Another problem I had with the movie is.... You don't know what's happening, or why, through pretty much all of it. There's MacGuffins that characters or after and you only sort-of know why, there's stock "Evil Generals" there but you don't know what their aim/goal is and things like that. The movie finally explains all of this stuff to you at the start of the last act. (Sort of late to fill your audience in on what's going on.)
The movie also gets side-tracked during all of this, seemingly wanting to have you experience the complexities of this universe but it feels more like getting dragged into pointless side-quests or time-filler quests in a video game. The Enchantress girl needs to find out what's going on so she has to go off on this mini-quest to get an alien jellyfish that can help her learn this and has to enlist the help of some NPCs.
DeHaan has to save Enchantress but she's in a place he can't go so he has to go off on a side-quest to acquire a shape-shifting alien that can help him so we spend several minutes with him doing this and watch a striptease/dance in a brothel.
(Which gives us one of only a couple interesting characters, Rhiana as the shapeshifting alien "Bubble." A character I buy the connection between her DeHaan with more than the connection he has with his own supposed fiancee.)
As visually interesting these side-quests and such are, and as interesting as it is to explore this universe, dammit, these actors can't quite make everything else interesting to watch between these "set pieces."
The movie does start of great an interesting through showing us the development of this space station through the centuries and an extended, dialogless scene on an alien planet. Great world-building here. Then the main-characters come in and the movie starts to drag a bit.
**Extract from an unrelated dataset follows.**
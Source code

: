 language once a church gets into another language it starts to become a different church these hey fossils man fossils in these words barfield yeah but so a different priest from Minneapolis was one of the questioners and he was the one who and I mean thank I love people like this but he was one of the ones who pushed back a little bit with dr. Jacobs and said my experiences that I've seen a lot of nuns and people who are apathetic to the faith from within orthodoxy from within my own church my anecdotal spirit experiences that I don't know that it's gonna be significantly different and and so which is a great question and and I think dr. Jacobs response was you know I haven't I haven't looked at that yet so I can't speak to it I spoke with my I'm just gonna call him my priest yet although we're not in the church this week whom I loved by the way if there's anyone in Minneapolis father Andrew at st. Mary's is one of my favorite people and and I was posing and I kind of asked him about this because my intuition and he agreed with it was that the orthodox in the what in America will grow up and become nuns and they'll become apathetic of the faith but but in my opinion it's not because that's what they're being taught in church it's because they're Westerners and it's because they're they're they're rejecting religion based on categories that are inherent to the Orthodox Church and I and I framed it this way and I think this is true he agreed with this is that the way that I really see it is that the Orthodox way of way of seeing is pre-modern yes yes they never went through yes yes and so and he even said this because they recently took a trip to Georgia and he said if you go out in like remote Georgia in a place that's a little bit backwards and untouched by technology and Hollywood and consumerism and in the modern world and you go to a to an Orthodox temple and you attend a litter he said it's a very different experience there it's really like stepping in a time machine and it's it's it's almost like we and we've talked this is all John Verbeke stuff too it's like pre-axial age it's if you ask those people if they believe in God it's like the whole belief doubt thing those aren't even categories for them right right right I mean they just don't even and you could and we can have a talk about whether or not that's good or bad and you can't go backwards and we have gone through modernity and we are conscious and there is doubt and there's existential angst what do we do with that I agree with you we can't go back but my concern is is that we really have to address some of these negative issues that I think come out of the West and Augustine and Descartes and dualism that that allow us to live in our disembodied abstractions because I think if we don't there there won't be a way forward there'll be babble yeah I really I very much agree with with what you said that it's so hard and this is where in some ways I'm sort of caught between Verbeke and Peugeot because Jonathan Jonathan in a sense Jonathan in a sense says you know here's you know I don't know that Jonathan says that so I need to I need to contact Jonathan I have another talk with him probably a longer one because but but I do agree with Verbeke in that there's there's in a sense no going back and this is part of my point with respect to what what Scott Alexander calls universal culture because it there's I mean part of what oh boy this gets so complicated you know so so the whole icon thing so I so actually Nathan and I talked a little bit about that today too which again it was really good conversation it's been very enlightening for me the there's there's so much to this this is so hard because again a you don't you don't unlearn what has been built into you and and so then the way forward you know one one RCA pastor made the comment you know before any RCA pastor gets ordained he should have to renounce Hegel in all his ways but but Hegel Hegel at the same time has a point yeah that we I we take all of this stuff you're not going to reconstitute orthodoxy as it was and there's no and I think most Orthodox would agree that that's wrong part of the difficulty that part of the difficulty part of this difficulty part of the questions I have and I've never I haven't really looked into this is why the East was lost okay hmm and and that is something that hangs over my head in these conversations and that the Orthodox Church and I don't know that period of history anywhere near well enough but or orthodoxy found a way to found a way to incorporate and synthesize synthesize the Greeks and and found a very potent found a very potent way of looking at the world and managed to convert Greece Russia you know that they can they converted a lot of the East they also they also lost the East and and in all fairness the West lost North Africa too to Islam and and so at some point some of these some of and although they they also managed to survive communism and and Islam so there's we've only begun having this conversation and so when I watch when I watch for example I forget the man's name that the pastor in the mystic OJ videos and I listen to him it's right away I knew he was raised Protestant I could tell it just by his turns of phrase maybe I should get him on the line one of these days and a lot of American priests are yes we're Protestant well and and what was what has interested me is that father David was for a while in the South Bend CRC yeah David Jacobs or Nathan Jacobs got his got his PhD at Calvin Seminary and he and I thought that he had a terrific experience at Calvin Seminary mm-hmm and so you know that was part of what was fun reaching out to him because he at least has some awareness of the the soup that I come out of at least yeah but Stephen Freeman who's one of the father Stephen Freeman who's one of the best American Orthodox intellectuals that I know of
Then a set piece on NotTatooine! Going between this barren planet an an alien market in another dimension!
Then character nonsense.
Then an action scene with aliens capturing a commander and chasing them down!
Then character nonsense.
There's some good universe-building here but just not much with the characters, I was more invested in the alien characters we get in the opening sequence and shape-changing stripper than I was our leads. The splendor of the movie is worth seeing, just don't expect to be that interested in what's going on between the set-pieces.